- Problem details:
Hand back all records exactly, pictures omitted.

[[ Task input, beginning ]]

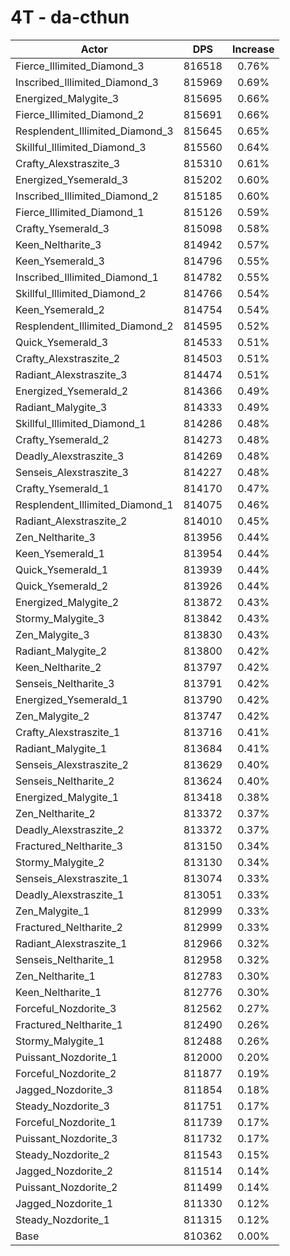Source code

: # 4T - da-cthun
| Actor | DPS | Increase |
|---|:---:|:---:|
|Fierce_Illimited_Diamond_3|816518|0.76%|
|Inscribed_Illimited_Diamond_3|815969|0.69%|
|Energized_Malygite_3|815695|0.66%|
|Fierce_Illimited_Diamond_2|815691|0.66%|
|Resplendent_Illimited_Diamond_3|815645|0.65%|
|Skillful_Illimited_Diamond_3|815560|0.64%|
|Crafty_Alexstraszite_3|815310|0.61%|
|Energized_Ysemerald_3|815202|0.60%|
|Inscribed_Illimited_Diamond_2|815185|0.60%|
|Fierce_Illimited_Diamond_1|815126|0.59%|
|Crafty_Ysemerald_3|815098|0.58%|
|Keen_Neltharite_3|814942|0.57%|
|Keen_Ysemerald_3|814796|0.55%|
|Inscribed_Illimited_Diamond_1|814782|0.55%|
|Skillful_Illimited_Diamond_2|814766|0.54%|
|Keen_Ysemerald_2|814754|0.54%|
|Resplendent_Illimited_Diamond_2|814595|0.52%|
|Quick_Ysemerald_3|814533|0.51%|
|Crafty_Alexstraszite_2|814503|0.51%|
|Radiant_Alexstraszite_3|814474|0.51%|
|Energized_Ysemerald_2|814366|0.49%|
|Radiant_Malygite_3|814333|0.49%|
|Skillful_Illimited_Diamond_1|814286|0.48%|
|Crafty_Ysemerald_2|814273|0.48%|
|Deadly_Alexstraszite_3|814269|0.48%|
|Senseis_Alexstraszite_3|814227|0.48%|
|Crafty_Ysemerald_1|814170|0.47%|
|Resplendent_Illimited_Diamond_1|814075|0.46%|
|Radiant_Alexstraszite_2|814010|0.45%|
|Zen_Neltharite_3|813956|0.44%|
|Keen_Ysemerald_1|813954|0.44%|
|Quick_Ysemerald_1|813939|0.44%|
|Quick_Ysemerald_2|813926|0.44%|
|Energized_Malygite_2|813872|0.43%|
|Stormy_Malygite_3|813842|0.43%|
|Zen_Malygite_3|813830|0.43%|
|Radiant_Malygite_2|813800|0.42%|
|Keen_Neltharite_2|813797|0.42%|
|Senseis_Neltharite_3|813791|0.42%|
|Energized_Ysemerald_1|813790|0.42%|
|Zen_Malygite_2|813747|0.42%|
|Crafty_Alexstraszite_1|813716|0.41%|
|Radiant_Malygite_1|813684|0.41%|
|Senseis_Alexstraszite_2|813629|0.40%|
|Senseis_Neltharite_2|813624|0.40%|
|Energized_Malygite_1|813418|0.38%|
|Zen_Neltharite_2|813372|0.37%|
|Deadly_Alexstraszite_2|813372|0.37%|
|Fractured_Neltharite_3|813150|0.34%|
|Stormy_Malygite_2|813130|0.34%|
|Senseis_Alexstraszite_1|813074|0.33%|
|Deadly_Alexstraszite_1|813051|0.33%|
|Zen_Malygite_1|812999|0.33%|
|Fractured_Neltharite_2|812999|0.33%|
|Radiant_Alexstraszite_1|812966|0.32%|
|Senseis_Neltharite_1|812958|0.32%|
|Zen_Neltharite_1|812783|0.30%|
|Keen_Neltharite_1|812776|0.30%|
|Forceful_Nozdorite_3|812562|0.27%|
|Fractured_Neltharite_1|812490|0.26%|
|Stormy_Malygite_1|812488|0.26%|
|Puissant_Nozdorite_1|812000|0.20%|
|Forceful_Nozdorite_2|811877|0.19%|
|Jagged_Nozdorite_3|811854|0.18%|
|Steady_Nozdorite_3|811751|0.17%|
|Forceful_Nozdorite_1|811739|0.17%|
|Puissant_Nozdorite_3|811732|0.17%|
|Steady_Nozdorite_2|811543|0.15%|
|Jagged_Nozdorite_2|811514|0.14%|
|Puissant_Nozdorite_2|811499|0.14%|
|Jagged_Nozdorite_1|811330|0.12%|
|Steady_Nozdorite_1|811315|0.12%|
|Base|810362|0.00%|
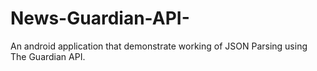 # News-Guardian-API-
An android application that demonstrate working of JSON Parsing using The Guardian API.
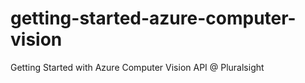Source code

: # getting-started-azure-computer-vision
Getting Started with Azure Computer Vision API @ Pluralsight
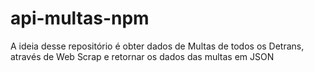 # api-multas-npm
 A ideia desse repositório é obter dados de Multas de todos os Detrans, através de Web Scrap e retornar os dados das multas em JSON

[[ Task input, end ]]

- Output:
Source code

: # 4T - da-cthun
| Actor | DPS | Increase |
|---|:---:|:---:|
|Fierce_Illimited_Diamond_3|816518|0.76%|
|Inscribed_Illimited_Diamond_3|815969|0.69%|
|Energized_Malygite_3|815695|0.66%|
|Fierce_Illimited_Diamond_2|815691|0.66%|
|Resplendent_Illimited_Diamond_3|815645|0.65%|
|Skillful_Illimited_Diamond_3|815560|0.64%|
|Crafty_Alexstraszite_3|815310|0.61%|
|Energized_Ysemerald_3|815202|0.60%|
|Inscribed_Illimited_Diamond_2|815185|0.60%|
|Fierce_Illimited_Diamond_1|815126|0.59%|
|Crafty_Ysemerald_3|815098|0.58%|
|Keen_Neltharite_3|814942|0.57%|
|Keen_Ysemerald_3|814796|0.55%|
|Inscribed_Illimited_Diamond_1|814782|0.55%|
|Skillful_Illimited_Diamond_2|814766|0.54%|
|Keen_Ysemerald_2|814754|0.54%|
|Resplendent_Illimited_Diamond_2|814595|0.52%|
|Quick_Ysemerald_3|814533|0.51%|
|Crafty_Alexstraszite_2|814503|0.51%|
|Radiant_Alexstraszite_3|814474|0.51%|
|Energized_Ysemerald_2|814366|0.49%|
|Radiant_Malygite_3|814333|0.49%|
|Skillful_Illimited_Diamond_1|814286|0.48%|
|Crafty_Ysemerald_2|814273|0.48%|
|Deadly_Alexstraszite_3|814269|0.48%|
|Senseis_Alexstraszite_3|814227|0.48%|
|Crafty_Ysemerald_1|814170|0.47%|
|Resplendent_Illimited_Diamond_1|814075|0.46%|
|Radiant_Alexstraszite_2|814010|0.45%|
|Zen_Neltharite_3|813956|0.44%|
|Keen_Ysemerald_1|813954|0.44%|
|Quick_Ysemerald_1|813939|0.44%|
|Quick_Ysemerald_2|813926|0.44%|
|Energized_Malygite_2|813872|0.43%|
|Stormy_Malygite_3|813842|0.43%|
|Zen_Malygite_3|813830|0.43%|
|Radiant_Malygite_2|813800|0.42%|
|Keen_Neltharite_2|813797|0.42%|
|Senseis_Neltharite_3|813791|0.42%|
|Energized_Ysemerald_1|813790|0.42%|
|Zen_Malygite_2|813747|0.42%|
|Crafty_Alexstraszite_1|813716|0.41%|
|Radiant_Malygite_1|813684|0.41%|
|Senseis_Alexstraszite_2|813629|0.40%|
|Senseis_Neltharite_2|813624|0.40%|
|Energized_Malygite_1|813418|0.38%|
|Zen_Neltharite_2|813372|0.37%|
|Deadly_Alexstraszite_2|813372|0.37%|
|Fractured_Neltharite_3|813150|0.34%|
|Stormy_Malygite_2|813130|0.34%|
|Senseis_Alexstraszite_1|813074|0.33%|
|Deadly_Alexstraszite_1|813051|0.33%|
|Zen_Malygite_1|812999|0.33%|
|Fractured_Neltharite_2|812999|0.33%|
|Radiant_Alexstraszite_1|812966|0.32%|
|Senseis_Neltharite_1|812958|0.32%|
|Zen_Neltharite_1|812783|0.30%|
|Keen_Neltharite_1|812776|0.30%|
|Forceful_Nozdorite_3|812562|0.27%|
|Fractured_Neltharite_1|812490|0.26%|
|Stormy_Malygite_1|812488|0.26%|
|Puissant_Nozdorite_1|812000|0.20%|
|Forceful_Nozdorite_2|811877|0.19%|
|Jagged_Nozdorite_3|811854|0.18%|
|Steady_Nozdorite_3|811751|0.17%|
|Forceful_Nozdorite_1|811739|0.17%|
|Puissant_Nozdorite_3|811732|0.17%|
|Steady_Nozdorite_2|811543|0.15%|
|Jagged_Nozdorite_2|811514|0.14%|
|Puissant_Nozdorite_2|811499|0.14%|
|Jagged_Nozdorite_1|811330|0.12%|
|Steady_Nozdorite_1|811315|0.12%|
|Base|810362|0.00%|
 # News-Guardian-API-
An android application that demonstrate working of JSON Parsing using The Guardian API.
Source code

: # getting-started-azure-computer-vision
Getting Started with Azure Computer Vision API @ Pluralsight
 # api-multas-npm
 A ideia desse repositório é obter dados de Multas de todos os Detrans, através de Web Scrap e retornar os dados das multas em JSON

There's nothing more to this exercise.